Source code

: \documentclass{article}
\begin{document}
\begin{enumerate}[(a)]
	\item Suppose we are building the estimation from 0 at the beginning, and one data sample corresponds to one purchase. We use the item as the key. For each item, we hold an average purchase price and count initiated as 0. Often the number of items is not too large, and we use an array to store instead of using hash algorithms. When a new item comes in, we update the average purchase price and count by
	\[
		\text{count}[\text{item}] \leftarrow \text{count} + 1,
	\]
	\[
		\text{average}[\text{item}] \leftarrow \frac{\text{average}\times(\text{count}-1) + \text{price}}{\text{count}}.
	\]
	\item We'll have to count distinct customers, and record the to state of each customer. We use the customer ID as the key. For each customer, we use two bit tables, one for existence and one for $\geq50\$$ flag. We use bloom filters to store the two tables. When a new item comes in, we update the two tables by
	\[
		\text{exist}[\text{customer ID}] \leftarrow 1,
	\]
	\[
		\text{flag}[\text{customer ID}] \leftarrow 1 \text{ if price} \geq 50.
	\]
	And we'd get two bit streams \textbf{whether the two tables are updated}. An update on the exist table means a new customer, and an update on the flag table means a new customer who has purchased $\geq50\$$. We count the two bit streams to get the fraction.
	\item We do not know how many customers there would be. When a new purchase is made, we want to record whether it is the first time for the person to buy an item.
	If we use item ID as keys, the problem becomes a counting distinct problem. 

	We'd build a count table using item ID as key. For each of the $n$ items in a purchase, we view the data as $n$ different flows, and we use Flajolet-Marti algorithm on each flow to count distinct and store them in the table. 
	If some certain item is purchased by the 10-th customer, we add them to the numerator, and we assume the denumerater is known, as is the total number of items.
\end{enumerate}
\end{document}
::::::::
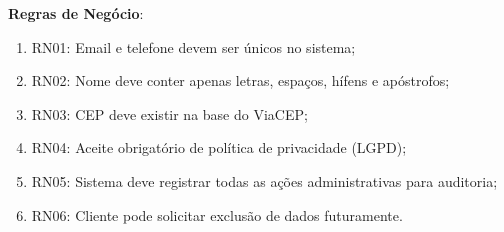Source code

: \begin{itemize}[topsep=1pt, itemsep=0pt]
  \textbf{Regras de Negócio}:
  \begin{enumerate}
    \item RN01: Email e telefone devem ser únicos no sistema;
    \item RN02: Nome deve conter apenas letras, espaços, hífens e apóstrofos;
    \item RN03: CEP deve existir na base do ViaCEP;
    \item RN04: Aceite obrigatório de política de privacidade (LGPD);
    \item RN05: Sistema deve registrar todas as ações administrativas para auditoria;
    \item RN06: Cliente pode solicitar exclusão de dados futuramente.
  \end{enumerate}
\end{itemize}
::::::::
Show every line of the material above in which "textbf" is present.

▸ **EXPECTED OUTPUT**:
	And we'd get two bit streams \textbf{whether the two tables are updated}. An update on the exist table means a new customer, and an update on the flag table means a new customer who has purchased $\geq50\$$. We count the two bit streams to get the fraction.
  \textbf{Regras de Negócio}:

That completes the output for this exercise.